WHAT THE TASK REQUIRES> From the listing below, how many lines hold the word "identification"? Write only the number.
---*---
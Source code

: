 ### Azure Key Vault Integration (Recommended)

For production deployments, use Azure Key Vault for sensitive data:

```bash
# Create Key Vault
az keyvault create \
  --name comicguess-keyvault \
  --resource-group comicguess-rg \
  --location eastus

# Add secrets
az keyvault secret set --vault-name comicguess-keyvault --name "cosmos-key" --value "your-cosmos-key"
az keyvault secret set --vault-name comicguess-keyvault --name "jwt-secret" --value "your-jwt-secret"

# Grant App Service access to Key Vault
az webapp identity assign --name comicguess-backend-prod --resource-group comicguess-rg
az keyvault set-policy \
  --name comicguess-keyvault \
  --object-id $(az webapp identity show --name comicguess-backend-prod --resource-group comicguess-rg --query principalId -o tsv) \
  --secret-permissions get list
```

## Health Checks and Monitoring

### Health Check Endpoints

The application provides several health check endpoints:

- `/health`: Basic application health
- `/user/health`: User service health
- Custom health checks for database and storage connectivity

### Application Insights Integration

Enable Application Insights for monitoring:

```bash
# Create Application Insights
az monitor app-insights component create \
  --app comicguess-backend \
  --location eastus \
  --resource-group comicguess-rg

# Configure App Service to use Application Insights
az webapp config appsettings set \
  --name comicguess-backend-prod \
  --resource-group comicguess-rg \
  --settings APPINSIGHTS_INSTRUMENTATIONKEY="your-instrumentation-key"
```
---*---
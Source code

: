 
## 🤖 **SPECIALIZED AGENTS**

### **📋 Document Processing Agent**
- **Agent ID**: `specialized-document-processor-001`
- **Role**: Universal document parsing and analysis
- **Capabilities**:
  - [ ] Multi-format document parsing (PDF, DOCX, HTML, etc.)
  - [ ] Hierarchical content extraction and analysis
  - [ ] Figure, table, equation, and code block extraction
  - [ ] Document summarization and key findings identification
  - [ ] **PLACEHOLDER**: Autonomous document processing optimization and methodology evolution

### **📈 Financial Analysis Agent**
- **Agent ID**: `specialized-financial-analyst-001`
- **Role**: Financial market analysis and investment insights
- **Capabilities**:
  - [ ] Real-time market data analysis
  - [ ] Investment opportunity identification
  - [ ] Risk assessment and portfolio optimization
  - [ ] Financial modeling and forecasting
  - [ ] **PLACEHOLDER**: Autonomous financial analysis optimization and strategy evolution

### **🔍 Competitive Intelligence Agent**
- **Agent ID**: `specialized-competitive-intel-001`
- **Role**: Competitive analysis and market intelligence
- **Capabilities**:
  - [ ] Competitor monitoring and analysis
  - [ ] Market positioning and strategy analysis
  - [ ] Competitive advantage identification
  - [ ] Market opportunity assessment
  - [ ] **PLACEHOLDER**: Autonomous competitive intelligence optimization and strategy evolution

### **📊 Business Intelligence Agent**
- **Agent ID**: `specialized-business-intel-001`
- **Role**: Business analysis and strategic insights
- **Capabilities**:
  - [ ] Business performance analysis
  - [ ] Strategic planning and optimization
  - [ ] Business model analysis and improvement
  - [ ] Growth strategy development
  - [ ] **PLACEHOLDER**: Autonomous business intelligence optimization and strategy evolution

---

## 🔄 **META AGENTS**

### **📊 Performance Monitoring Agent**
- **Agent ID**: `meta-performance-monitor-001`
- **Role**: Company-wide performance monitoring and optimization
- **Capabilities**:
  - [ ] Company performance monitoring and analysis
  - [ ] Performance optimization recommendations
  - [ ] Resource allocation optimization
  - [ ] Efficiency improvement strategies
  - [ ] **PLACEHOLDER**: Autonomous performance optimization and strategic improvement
---*---
FINAL ANSWER> 3